Our highly sustainable approach upcycles and remediates nitrogen-rich effluent from aquaculture, by pairing carbon-rich waste streams from agriculture, and crucially, preventing nitrogen loss from the system. This approach aligns current priorities to promote nutrient recycling and encourage value-addition of waste streams in both primary industries. Our approach is revolutionary in that we close the nitrogen-loop and by so doing we displace traditional wastewater treatment technologies that seek to permanently remove nitrogen by converting it back to the atmosphere. The research fellow will use excellent science to demonstrate how simple organisms and waste resources, can be cleverly combined and manipulated to engineer low-cost systems, that provide a myriad of solutions to the current global challenges facing the agro-industry sector. This unique approach tackles head-on a burgeoning 'food security-poverty-pollution' nexus and delivers a unique opportunity to finally close the 'nitrogen-loop'.
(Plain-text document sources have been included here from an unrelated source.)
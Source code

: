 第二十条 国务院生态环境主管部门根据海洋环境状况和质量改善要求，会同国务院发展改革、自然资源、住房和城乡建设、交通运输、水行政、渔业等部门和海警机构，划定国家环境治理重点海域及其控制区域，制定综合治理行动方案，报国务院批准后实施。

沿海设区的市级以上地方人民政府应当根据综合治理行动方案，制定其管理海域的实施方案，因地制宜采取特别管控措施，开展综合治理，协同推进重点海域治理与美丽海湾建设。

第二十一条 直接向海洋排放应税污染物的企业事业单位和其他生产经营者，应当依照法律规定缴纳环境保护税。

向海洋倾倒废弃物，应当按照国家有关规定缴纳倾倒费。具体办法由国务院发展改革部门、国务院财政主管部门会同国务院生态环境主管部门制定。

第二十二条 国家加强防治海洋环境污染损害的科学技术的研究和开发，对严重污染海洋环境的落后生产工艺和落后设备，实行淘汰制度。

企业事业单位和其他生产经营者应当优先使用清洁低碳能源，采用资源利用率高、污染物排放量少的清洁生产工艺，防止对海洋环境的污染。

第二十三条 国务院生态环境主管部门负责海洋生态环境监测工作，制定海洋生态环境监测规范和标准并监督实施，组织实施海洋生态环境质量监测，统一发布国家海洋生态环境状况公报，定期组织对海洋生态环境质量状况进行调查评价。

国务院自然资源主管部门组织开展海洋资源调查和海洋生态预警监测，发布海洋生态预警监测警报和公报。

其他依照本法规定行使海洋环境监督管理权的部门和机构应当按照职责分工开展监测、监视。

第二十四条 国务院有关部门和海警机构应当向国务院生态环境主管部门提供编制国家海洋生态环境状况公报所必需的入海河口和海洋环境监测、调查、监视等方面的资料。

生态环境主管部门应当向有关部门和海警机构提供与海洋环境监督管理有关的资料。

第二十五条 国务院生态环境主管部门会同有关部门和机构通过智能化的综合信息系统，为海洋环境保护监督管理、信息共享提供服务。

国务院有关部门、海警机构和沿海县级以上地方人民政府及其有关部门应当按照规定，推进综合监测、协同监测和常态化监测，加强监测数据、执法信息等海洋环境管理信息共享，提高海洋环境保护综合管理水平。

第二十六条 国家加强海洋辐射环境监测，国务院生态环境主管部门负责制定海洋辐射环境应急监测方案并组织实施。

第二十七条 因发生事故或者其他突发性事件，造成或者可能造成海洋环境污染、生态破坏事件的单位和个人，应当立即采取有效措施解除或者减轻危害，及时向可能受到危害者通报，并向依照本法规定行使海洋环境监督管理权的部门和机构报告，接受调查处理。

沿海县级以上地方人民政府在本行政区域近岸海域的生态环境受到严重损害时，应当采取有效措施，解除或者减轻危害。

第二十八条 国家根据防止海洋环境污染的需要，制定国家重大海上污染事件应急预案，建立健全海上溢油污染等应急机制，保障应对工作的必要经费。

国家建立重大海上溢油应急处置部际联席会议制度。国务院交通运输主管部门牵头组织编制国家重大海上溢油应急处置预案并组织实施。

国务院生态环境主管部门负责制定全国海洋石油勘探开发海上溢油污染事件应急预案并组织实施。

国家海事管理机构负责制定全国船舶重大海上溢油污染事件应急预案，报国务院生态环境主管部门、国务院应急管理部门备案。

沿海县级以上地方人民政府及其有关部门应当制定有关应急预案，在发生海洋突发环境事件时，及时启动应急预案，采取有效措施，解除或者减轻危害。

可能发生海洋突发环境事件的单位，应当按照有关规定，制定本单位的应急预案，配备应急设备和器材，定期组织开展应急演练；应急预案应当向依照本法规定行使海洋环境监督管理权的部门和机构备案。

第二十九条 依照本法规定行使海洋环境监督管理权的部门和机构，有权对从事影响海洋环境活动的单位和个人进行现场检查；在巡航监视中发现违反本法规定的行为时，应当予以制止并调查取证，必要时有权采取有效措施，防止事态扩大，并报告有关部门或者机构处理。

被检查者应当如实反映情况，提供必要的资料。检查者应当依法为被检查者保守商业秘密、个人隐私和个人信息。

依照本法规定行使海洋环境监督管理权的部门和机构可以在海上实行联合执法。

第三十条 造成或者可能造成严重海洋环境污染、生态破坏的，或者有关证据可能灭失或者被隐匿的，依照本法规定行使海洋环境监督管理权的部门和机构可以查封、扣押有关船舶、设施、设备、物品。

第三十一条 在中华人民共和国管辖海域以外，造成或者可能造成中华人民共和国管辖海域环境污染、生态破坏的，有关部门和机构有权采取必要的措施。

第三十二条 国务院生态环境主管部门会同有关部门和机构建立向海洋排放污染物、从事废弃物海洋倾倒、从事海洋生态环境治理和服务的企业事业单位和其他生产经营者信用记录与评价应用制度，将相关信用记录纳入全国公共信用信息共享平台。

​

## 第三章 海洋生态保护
Furthermore, the systems are designed to be scalable, transferable and adaptable to a range of different environments and industries. During the course of the fellowship, the systems will be developed in tropical (Mauritius) and temperate (UK) environments, in marine (aquaculture) and terrestrial (agriculture) environments, with technology transfer and lessons learned informing and optimising system design. Our low-tech system offers a simple, low cost option to diversify production in the agro-industry sector, increase revenue, and reduce environmental impacts in the UK and particularly in lower income tropical countries. Furthermore, the large-scale dissemination and adoption of this technology has the potential to correct imbalances in the global nitrogen cycle and secure food and feed production systems for generations to come.
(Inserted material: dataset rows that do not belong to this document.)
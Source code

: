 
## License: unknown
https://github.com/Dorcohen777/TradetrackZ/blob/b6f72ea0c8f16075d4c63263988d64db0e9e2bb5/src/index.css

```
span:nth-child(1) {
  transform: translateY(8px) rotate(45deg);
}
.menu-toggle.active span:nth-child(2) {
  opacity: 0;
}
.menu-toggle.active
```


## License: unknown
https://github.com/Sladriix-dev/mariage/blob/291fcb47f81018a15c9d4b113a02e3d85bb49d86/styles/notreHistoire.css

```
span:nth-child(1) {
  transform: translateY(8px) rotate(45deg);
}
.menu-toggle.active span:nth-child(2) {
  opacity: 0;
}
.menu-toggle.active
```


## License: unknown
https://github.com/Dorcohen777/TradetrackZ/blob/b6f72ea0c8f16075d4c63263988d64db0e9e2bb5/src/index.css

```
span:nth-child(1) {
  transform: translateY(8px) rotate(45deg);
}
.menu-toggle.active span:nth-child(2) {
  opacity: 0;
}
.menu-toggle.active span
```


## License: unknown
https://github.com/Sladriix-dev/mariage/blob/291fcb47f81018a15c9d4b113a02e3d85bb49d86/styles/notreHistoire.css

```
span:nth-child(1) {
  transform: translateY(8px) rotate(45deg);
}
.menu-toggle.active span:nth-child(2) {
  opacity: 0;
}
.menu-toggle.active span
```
As an independent organisation, SAMS has excellent links to industry, regulators and innovation centres to support the sustainable development of aquaculture in the UK and overseas through the Blue Economy research area and is perfectly placed to host the fellowship. The fellow will work within the Blue Economy research area with Dr Adam Hughes and Dr Michelle Stanley which brings together a multidisciplinary and multisectorial approach to work with industry and regulators to drive forward marine economic developments within the limits of resilience of the social-ecological system. Georgina will drive progress in this core research area by translating research outcomes and expert knowledge into industry solutions and regulatory tools to provide immediate economic, environmental and societal benefits.
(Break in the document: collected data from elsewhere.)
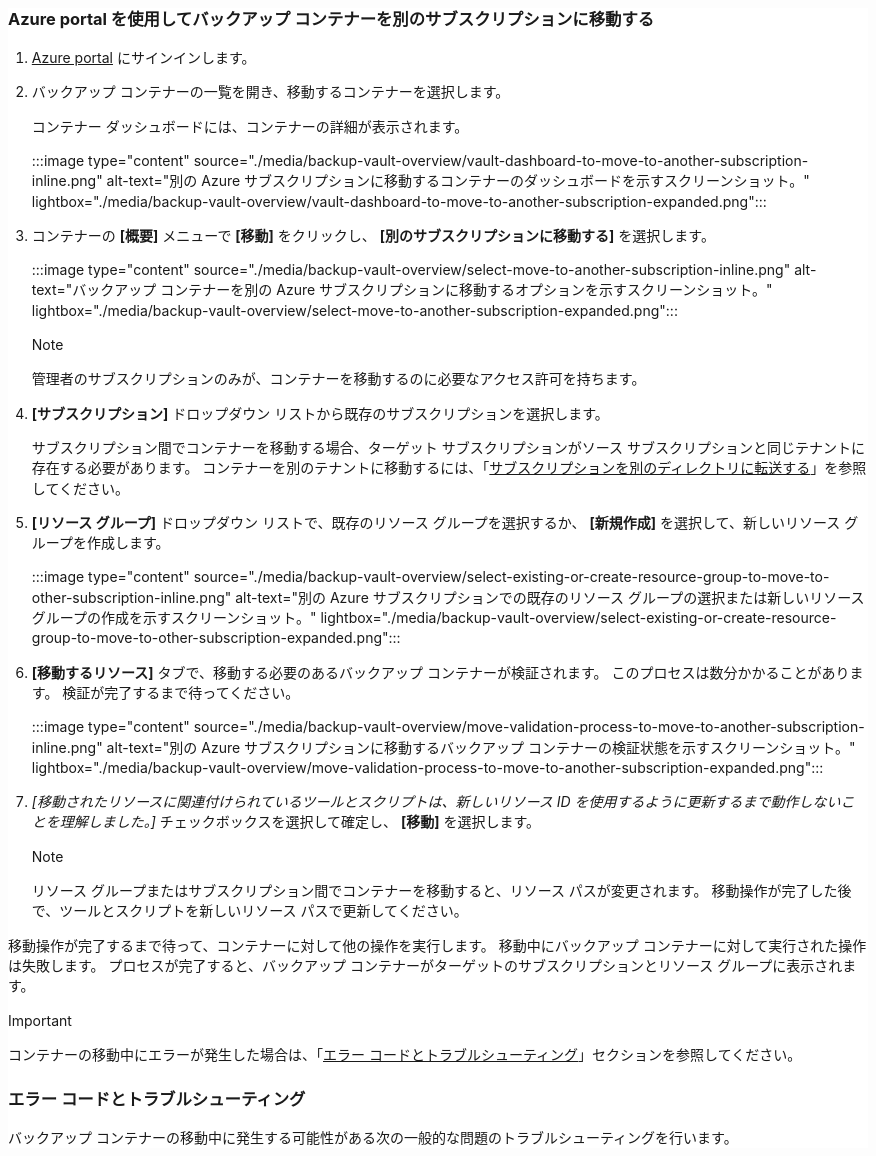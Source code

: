 ### <a name="use-azure-portal-to-move-backup-vault-to-a-different-subscription"></a>Azure portal を使用してバックアップ コンテナーを別のサブスクリプションに移動する

1. [Azure portal](https://portal.azure.com/) にサインインします。

1. バックアップ コンテナーの一覧を開き、移動するコンテナーを選択します。
   
   コンテナー ダッシュボードには、コンテナーの詳細が表示されます。

   :::image type="content" source="./media/backup-vault-overview/vault-dashboard-to-move-to-another-subscription-inline.png" alt-text="別の Azure サブスクリプションに移動するコンテナーのダッシュボードを示すスクリーンショット。" lightbox="./media/backup-vault-overview/vault-dashboard-to-move-to-another-subscription-expanded.png"::: 

1. コンテナーの **[概要]** メニューで **[移動]** をクリックし、 **[別のサブスクリプションに移動する]** を選択します。

   :::image type="content" source="./media/backup-vault-overview/select-move-to-another-subscription-inline.png" alt-text="バックアップ コンテナーを別の Azure サブスクリプションに移動するオプションを示すスクリーンショット。" lightbox="./media/backup-vault-overview/select-move-to-another-subscription-expanded.png"::: 
   >[!Note]
   >管理者のサブスクリプションのみが、コンテナーを移動するのに必要なアクセス許可を持ちます。

1. **[サブスクリプション]** ドロップダウン リストから既存のサブスクリプションを選択します。

   サブスクリプション間でコンテナーを移動する場合、ターゲット サブスクリプションがソース サブスクリプションと同じテナントに存在する必要があります。 コンテナーを別のテナントに移動するには、「[サブスクリプションを別のディレクトリに転送する](../role-based-access-control/transfer-subscription.md)」を参照してください。

1. **[リソース グループ]** ドロップダウン リストで、既存のリソース グループを選択するか、 **[新規作成]** を選択して、新しいリソース グループを作成します。

   :::image type="content" source="./media/backup-vault-overview/select-existing-or-create-resource-group-to-move-to-other-subscription-inline.png" alt-text="別の Azure サブスクリプションでの既存のリソース グループの選択または新しいリソース グループの作成を示すスクリーンショット。" lightbox="./media/backup-vault-overview/select-existing-or-create-resource-group-to-move-to-other-subscription-expanded.png":::

1. **[移動するリソース]** タブで、移動する必要のあるバックアップ コンテナーが検証されます。 このプロセスは数分かかることがあります。 検証が完了するまで待ってください。

   :::image type="content" source="./media/backup-vault-overview/move-validation-process-to-move-to-another-subscription-inline.png" alt-text="別の Azure サブスクリプションに移動するバックアップ コンテナーの検証状態を示すスクリーンショット。" lightbox="./media/backup-vault-overview/move-validation-process-to-move-to-another-subscription-expanded.png"::: 

1. _[移動されたリソースに関連付けられているツールとスクリプトは、新しいリソース ID を使用するように更新するまで動作しないことを理解しました。]_ チェックボックスを選択して確定し、 **[移動]** を選択します。
 
   >[!Note]
   >リソース グループまたはサブスクリプション間でコンテナーを移動すると、リソース パスが変更されます。 移動操作が完了した後で、ツールとスクリプトを新しいリソース パスで更新してください。

移動操作が完了するまで待って、コンテナーに対して他の操作を実行します。 移動中にバックアップ コンテナーに対して実行された操作は失敗します。 プロセスが完了すると、バックアップ コンテナーがターゲットのサブスクリプションとリソース グループに表示されます。

>[!Important]
>コンテナーの移動中にエラーが発生した場合は、「[エラー コードとトラブルシューティング](#error-codes-and-troubleshooting)」セクションを参照してください。

### <a name="error-codes-and-troubleshooting"></a>エラー コードとトラブルシューティング

バックアップ コンテナーの移動中に発生する可能性がある次の一般的な問題のトラブルシューティングを行います。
All experimental work from Yr -6 will be performed at SAMS within their excellent suite of facilities, including a fully equipped research aquarium indoor and outdoor flow-through and recirculation seawater systems, including 5 temperature and 4 photoperiod control rooms, equipped with filtered and UV treated seawater, nitrogen supply, CO2 supply and biological filtration units. The fellow will have full access to SAMS’ world-class analytical facilities, including molecular and biogeochemistry laboratories with full support from SAMS technicians, aquarium manager, IT, health and safety, human resources, welfare and finance teams. Furthermore, SAMS has a dedicated Centre for Marine Biotechnology that undertakes research to support the development of the marine biotechnology sector in the UK, including the development of integrated closed loop bioremediation – bioenergy systems and cost-effective bioremediation systems to treat nutrient rich wastewater. The position of the fellow as a leader in sustainable aquaculture innovations will be maximised through by SAMS’ existing partnerships with national and European centres of innovation, including the Industrial  Biotechnology Innovation Centre (IBioIC).